| TO DO |
Take each line of the data that contains the string "width" and copy it.

| Entries taken from a collection |
==*==

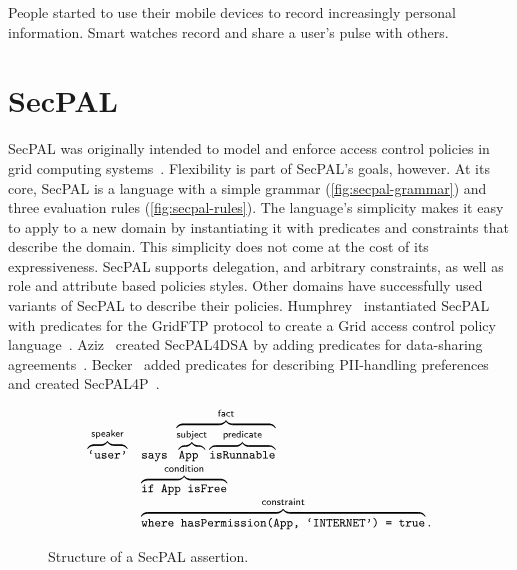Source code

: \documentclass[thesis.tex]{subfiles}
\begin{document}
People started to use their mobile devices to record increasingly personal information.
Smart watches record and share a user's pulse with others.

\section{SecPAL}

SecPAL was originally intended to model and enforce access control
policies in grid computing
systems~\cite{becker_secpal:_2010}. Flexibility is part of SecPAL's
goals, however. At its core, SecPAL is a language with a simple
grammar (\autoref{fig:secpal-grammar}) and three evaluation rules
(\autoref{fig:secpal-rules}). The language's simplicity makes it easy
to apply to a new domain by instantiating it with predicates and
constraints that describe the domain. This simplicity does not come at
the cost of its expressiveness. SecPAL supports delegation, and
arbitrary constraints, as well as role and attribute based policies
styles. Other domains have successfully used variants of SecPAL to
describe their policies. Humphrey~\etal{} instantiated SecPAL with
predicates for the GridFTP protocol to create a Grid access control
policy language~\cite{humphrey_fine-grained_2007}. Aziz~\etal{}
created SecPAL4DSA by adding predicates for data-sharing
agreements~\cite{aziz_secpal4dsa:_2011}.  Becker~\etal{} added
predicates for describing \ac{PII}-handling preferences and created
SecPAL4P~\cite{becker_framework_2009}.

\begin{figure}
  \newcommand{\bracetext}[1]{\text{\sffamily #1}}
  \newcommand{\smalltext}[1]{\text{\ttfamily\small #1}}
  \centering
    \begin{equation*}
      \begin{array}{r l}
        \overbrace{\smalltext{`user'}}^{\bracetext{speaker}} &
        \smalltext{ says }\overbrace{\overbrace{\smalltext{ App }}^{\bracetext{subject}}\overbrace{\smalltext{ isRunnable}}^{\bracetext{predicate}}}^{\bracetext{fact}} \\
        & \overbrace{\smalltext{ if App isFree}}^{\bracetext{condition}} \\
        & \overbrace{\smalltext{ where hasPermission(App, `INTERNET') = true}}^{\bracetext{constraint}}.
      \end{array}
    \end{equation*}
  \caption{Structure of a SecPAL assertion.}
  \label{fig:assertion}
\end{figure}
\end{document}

==*==

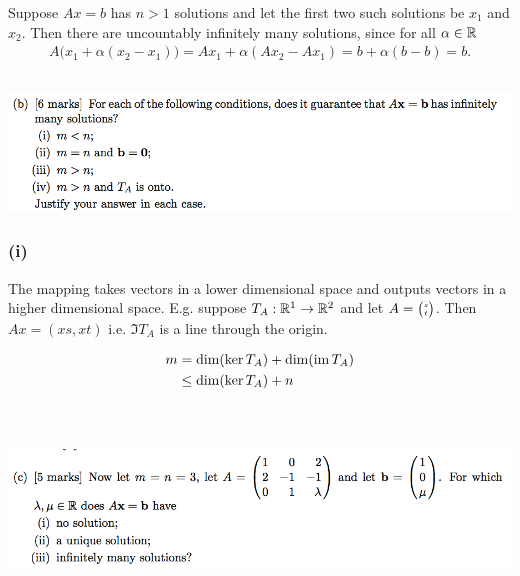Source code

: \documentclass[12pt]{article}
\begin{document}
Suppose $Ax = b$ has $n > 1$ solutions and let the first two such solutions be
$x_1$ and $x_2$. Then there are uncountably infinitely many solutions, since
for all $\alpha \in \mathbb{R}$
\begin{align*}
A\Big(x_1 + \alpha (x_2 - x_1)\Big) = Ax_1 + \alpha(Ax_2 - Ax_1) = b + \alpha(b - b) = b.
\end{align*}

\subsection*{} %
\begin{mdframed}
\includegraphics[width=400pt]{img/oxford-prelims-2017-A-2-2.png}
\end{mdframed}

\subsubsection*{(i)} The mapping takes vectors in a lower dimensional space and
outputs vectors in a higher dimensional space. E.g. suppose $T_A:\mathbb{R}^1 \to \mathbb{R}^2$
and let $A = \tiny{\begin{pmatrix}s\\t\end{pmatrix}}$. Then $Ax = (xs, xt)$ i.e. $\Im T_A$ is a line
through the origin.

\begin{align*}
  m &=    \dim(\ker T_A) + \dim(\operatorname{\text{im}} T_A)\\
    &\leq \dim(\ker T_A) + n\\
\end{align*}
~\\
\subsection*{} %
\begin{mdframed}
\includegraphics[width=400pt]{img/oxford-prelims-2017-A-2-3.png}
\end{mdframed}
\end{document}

==*==

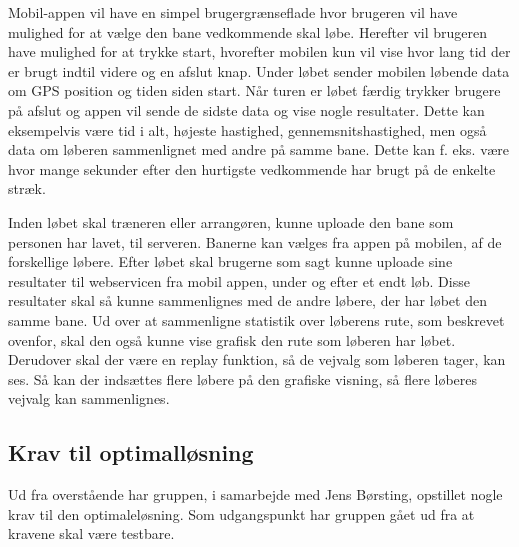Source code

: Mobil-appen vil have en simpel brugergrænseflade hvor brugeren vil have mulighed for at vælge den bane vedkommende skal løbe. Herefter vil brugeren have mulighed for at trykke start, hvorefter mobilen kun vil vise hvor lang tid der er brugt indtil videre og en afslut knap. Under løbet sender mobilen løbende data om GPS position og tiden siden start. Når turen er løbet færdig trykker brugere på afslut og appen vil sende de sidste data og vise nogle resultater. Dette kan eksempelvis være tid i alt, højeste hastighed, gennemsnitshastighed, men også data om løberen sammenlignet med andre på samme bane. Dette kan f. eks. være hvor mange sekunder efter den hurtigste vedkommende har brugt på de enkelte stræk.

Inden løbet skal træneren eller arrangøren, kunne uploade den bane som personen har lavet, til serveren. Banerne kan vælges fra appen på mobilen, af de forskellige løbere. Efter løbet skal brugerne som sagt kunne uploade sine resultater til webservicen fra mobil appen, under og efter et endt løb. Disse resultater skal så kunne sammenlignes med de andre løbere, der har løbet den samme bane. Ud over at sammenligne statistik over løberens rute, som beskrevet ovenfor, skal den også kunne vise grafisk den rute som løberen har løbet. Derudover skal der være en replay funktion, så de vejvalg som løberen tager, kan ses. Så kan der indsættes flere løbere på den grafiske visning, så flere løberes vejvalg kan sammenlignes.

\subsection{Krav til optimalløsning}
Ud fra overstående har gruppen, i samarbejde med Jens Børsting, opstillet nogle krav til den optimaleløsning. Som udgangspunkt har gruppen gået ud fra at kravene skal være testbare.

==*==

| FINAL ANSWER |
\includegraphics[width=400pt]{img/oxford-prelims-2017-A-2-2.png}
\includegraphics[width=400pt]{img/oxford-prelims-2017-A-2-3.png}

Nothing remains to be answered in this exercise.